BRIEF:
Please copy every line of the records below that holds the word "Implemented".

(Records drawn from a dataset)
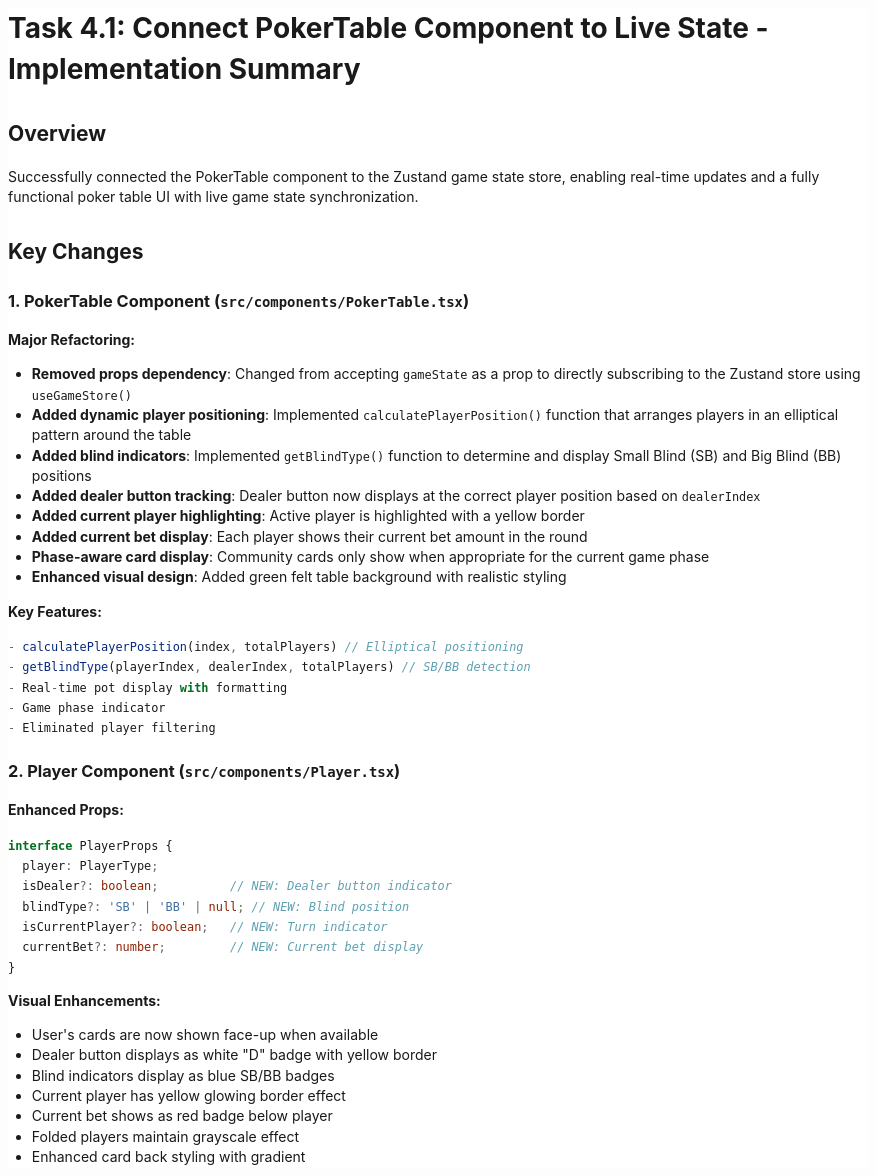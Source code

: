 # Task 4.1: Connect PokerTable Component to Live State - Implementation Summary

## Overview
Successfully connected the PokerTable component to the Zustand game state store, enabling real-time updates and a fully functional poker table UI with live game state synchronization.

## Key Changes

### 1. PokerTable Component (`src/components/PokerTable.tsx`)
**Major Refactoring:**
- **Removed props dependency**: Changed from accepting `gameState` as a prop to directly subscribing to the Zustand store using `useGameStore()`
- **Added dynamic player positioning**: Implemented `calculatePlayerPosition()` function that arranges players in an elliptical pattern around the table
- **Added blind indicators**: Implemented `getBlindType()` function to determine and display Small Blind (SB) and Big Blind (BB) positions
- **Added dealer button tracking**: Dealer button now displays at the correct player position based on `dealerIndex`
- **Added current player highlighting**: Active player is highlighted with a yellow border
- **Added current bet display**: Each player shows their current bet amount in the round
- **Phase-aware card display**: Community cards only show when appropriate for the current game phase
- **Enhanced visual design**: Added green felt table background with realistic styling

**Key Features:**
```typescript
- calculatePlayerPosition(index, totalPlayers) // Elliptical positioning
- getBlindType(playerIndex, dealerIndex, totalPlayers) // SB/BB detection
- Real-time pot display with formatting
- Game phase indicator
- Eliminated player filtering
```

### 2. Player Component (`src/components/Player.tsx`)
**Enhanced Props:**
```typescript
interface PlayerProps {
  player: PlayerType;
  isDealer?: boolean;          // NEW: Dealer button indicator
  blindType?: 'SB' | 'BB' | null; // NEW: Blind position
  isCurrentPlayer?: boolean;   // NEW: Turn indicator
  currentBet?: number;         // NEW: Current bet display
}
```

**Visual Enhancements:**
- User's cards are now shown face-up when available
- Dealer button displays as white "D" badge with yellow border
- Blind indicators display as blue SB/BB badges
- Current player has yellow glowing border effect
- Current bet shows as red badge below player
- Folded players maintain grayscale effect
- Enhanced card back styling with gradient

RESPONSE:
- **Added dynamic player positioning**: Implemented `calculatePlayerPosition()` function that arranges players in an elliptical pattern around the table
- **Added blind indicators**: Implemented `getBlindType()` function to determine and display Small Blind (SB) and Big Blind (BB) positions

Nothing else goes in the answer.